Presentata per la prima volta integralmente in questo volume curato da Andrea Cortellessa, l’opera poetica di Giorgio de Chirico intrattiene con la sua produzione pittorica un dialogo stringente e fecondo, la cui lettura è imprescindibile per comprendere appieno il pensiero del pictor optimus.
Questi testi, concepiti nell’arco di più di trent’anni tra il 1911 e il 1942 e molti dei quali fino ad oggi inediti, esprimono la libertà artistica dell’autore a partire dalla forma varia in cui appaiono, tra liriche in versi e componimenti in prosa nell’alternanza di lingua italiana e francese, che qui leggiamo nella traduzione di Valerio Magrelli.
Il sodalizio con Apollinaire, il rapporto con i miti classici e il pensiero di Nietzsche e Schopenhauer, i rapporti ostili con la critica del tempo: in queste pagine prende la parola il mondo silenzioso di Giorgio de Chirico, scoprendone la voce suadente e misteriosa.
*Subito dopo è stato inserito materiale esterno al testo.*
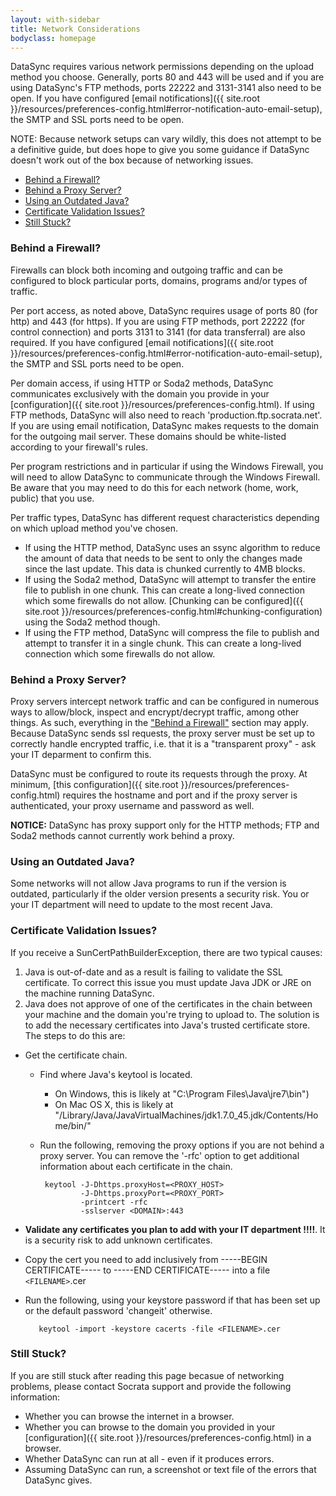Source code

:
 ```yaml
---
layout: with-sidebar
title: Network Considerations
bodyclass: homepage
---
```


DataSync requires various network permissions depending on the upload method you choose.  Generally, ports 80 and 443 will be used and if you are using DataSync's FTP methods, ports 22222 and 3131-3141 also need to be open. If you have configured [email notifications]({{ site.root }}/resources/preferences-config.html#error-notification-auto-email-setup), the SMTP and SSL ports need to be open.

NOTE: Because network setups can vary wildly, this does not attempt to be a definitive guide, but does hope to give you some guidance if DataSync doesn't work out of the box because of networking issues.

- [Behind a Firewall?](#behind-a-firewall)
- [Behind a Proxy Server?](#behind-a-proxy-server)
- [Using an Outdated Java?](#using-an-outdated-java)
- [Certificate Validation Issues?](#certificate-validation-issues)
- [Still Stuck?](#still-stuck)


### Behind a Firewall?
Firewalls can block both incoming and outgoing traffic and can be configured to block particular ports, domains, programs and/or types of traffic.

Per port access, as noted above, DataSync requires usage of ports 80 (for http) and 443 (for https).  If you are using FTP methods, port 22222 (for control connection) and ports 3131 to 3141 (for data transferral) are also required.  If you have configured [email notifications]({{ site.root }}/resources/preferences-config.html#error-notification-auto-email-setup), the SMTP and SSL ports need to be open.

Per domain access, if using HTTP or Soda2 methods, DataSync communicates exclusively with the domain you provide in your [configuration]({{ site.root }}/resources/preferences-config.html). If using FTP methods, DataSync will also need to reach 'production.ftp.socrata.net'.  If you are using email notification, DataSync makes requests to the domain for the outgoing mail server. These domains should be white-listed according to your firewall's rules.

Per program restrictions and in particular if using the Windows Firewall, you will need to allow DataSync to communicate through the Windows Firewall. Be aware that you may need to do this for each network (home, work, public) that you use.

Per traffic types, DataSync has different request characteristics depending on which upload method you've chosen.

  * If using the HTTP method, DataSync uses an ssync algorithm to reduce the amount of data that needs to be sent to only the changes made since the last update.  This data is chunked currently to 4MB blocks.
  * If using the Soda2 method, DataSync will attempt to transfer the entire file to publish in one chunk.  This can create a long-lived connection which some firewalls do not allow.  [Chunking can be configured]({{ site.root }}/resources/preferences-config.html#chunking-configuration) using the Soda2 method though.
  * If using the FTP method, DataSync will compress the file to publish and attempt to transfer it in a single chunk. This can create a long-lived connection which some firewalls do not allow.


### Behind a Proxy Server?
Proxy servers intercept network traffic and can be configured in numerous ways to allow/block, inspect and encrypt/decrypt traffic, among other things. As such, everything in the ["Behind a Firewall"](#behind-a-firewall) section may apply. Because DataSync sends ssl requests, the proxy server must be set up to correctly handle encrypted traffic, i.e. that it is a "transparent proxy" - ask your IT deparment to confirm this.

DataSync must be configured to route its requests through the proxy.  At minimum, [this configuration]({{ site.root }}/resources/preferences-config.html) requires the hostname and port and if the proxy server is authenticated, your proxy username and password as well.

**NOTICE:** DataSync has proxy support only for the HTTP methods; FTP and Soda2 methods cannot currently work behind a proxy.

### Using an Outdated Java?
Some networks will not allow Java programs to run if the version is outdated, particularly if the older version presents a security risk. You or your IT department will need to update to the most recent Java.


### Certificate Validation Issues?
If you receive a SunCertPathBuilderException, there are two typical causes:

  1. Java is out-of-date and as a result is failing to validate the SSL certificate. To correct this issue you must update Java JDK or JRE on the machine running DataSync.
  2. Java does not approve of one of the certificates in the chain between your machine and the domain you're trying to upload to.  The solution is to add the necessary certificates into Java's trusted certificate store. The steps to do this are:

  * Get the certificate chain.
    * Find where Java's keytool is located.
      * On Windows, this is likely at "C:\Program Files\Java\jre7\bin")
      * On Mac OS X, this is likely at "/Library/Java/JavaVirtualMachines/jdk1.7.0_45.jdk/Contents/Home/bin/"
    * Run the following, removing the proxy options if you are not behind a proxy server. You can remove the '-rfc' option to get additional information about each certificate in the chain.

           keytool -J-Dhttps.proxyHost=<PROXY_HOST>
                   -J-Dhttps.proxyPort=<PROXY_PORT>
                   -printcert -rfc
                   -sslserver <DOMAIN>:443

  * **Validate any certificates you plan to add with your IT department !!!!**.  It is a security risk to add unknown certificates.
  * Copy the cert you need to add inclusively from -----BEGIN CERTIFICATE----- to -----END CERTIFICATE----- into a file `<FILENAME>`.cer
  * Run the following, using your keystore password if that has been set up or the default password 'changeit' otherwise.

           keytool -import -keystore cacerts -file <FILENAME>.cer




### Still Stuck?
If you are still stuck after reading this page becasue of networking problems, please contact Socrata support and provide the following information:

 * Whether you can browse the internet in a browser.
 * Whether you can browse to the domain you provided in your [configuration]({{ site.root }}/resources/preferences-config.html) in a browser.
 * Whether DataSync can run at all - even if it produces errors.
 * Assuming DataSync can run, a screenshot or text file of the errors that DataSync gives.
“Il viaggio nel tempo di de Chirico – dovremo ricordarcene sempre – si svolge attraverso la pittura, certo; ma, anche, attraverso la poesia. Il ‘meccanismo del pensiero’ di de Chirico trova la sua prima e più straordinaria formulazione in una sfrenata, spettacolare indeterminazione discorsiva nella quale la scrittura si fa di volta in volta, e insieme, saggio autobiografia e, appunto, lirica: senza alcuna distinzione fra versi e prosa.”
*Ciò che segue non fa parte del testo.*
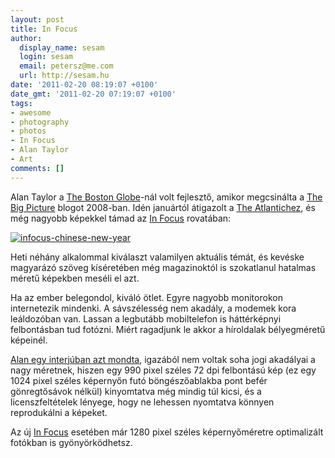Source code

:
 ```yaml
---
layout: post
title: In Focus
author:
  display_name: sesam
  login: sesam
  email: petersz@me.com
  url: http://sesam.hu
date: '2011-02-20 08:19:07 +0100'
date_gmt: '2011-02-20 07:19:07 +0100'
tags:
- awesome
- photography
- photos
- In Focus
- Alan Taylor
- Art
comments: []
---
```


Alan Taylor a [The Boston Globe](http://www.boston.com/bostonglobe)-nál volt fejlesztő, amikor megcsinálta a [The Big Picture](http://www.boston.com/bigpicture) blogot 2008-ban. Idén januártól átigazolt a [The Atlantichez](http://www.theatlantic.com), és még nagyobb képekkel támad az [In Focus](http://www.theatlantic.com/infocus) rovatában:

[![infocus-chinese-new-year](https://img.skitch.com/20110218-cu6aewrkpcnbkm5uftqawqkn2q.jpg)](http://www.theatlantic.com/infocus/2011/02/chinese-lunar-new-year/100010)

Heti néhány alkalommal kiválaszt valamilyen aktuális témát, és kevéske magyarázó szöveg kíséretében még magazinoktól is szokatlanul hatalmas méretű képekben meséli el azt.

Ha az ember belegondol, kiváló ötlet. Egyre nagyobb monitorokon internetezik mindenki. A sávszélesség nem akadály, a modemek kora leáldozóban van. Lassan a legbutább mobiltelefon is háttérképnyi felbontásban tud fotózni. Miért ragadjunk le akkor a híroldalak bélyegméretű képeinél.

[Alan egy interjúban azt mondta](http://waxy.org/2008/06/interview_with_alan_taylor_creator_of_boston_globes_the_big_picture), igazából nem voltak soha jogi akadályai a nagy méretnek, hiszen egy 990 pixel széles 72 dpi felbontású kép (ez egy 1024 pixel széles képernyőn futó böngészőablakba pont befér gönregtősávok nélkül) kinyomtatva még mindig túl kicsi, és a licenszfeltételek lényege, hogy ne lehessen nyomtatva könnyen reprodukálni a képeket.

Az új [In Focus](http://www.theatlantic.com/infocus) esetében már 1280 pixel széles képernyőméretre optimalizált fotókban is gyönyörködhetsz.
Dall’introduzione di Andrea Cortellessa
Giorgio de Chirico (1888-1978) nasce a Volos, in Grecia, da genitori italiani. Frequenta il Politecnico di Atene e l’Accademia di Belle Arti di Monaco. Nel 1910 si trasferisce a Firenze con la madre e il fratello Andrea, alias Alberto Savinio. Qui, in piazza Santa Croce, ha la sua rivelazione e realizza i primi dipinti metafisici. Si sposta in seguito a Parigi dove, ispirato dall’architettura torinese e dalla filosofia di Nietzsche, sviluppa il tema delle piazze d’Italia. Nel 1912 espone al Salon d’Automne e viene notato da Picasso e Apollinaire con il quale avvia una duratura amicizia. Nel 1914 inizia il ciclo di opere caratterizzato dai “manichini” e, nel maggio dell’anno seguente, arruolato nell’esercito italiano, viene inviato a Ferrara. Qui dipinge i primi interni metafisici e realizza le sue opere più note:
Il grande metafisico, Ettore e Andromaca, Il trovatore e
Le muse inquietanti. A Roma, dove si trasferisce nel 1919, ha luogo la sua prima mostra personale alla Casa d’Arte Bragaglia. Alla fine del 1925 si stabilisce nuovamente a Parigi. I protagonisti dei suoi dipinti sono ora gli archeologi, i cavalli in riva al mare, i trofei, i paesaggi nella stanza, i mobili nella valle e i gladiatori. Nel 1929, les Éditions du Carrefour di Pierre Lévy pubblicano il suo romanzo
Hebdòmeros. Le peintre et son génie chez l’écrivain. Alla fine degli anni sessanta riprende i soggetti metafisici per trasporli in contesti gioiosi e pieni di colore: la Neometafisica. Si dedica inoltre alla litografia di opere fondamentali come
I promessi sposi, l’Apocalisse di San Giovanni e il suo stesso romanzo
Hebdòmeros e partecipa a grandi retrospettive in tutto il mondo.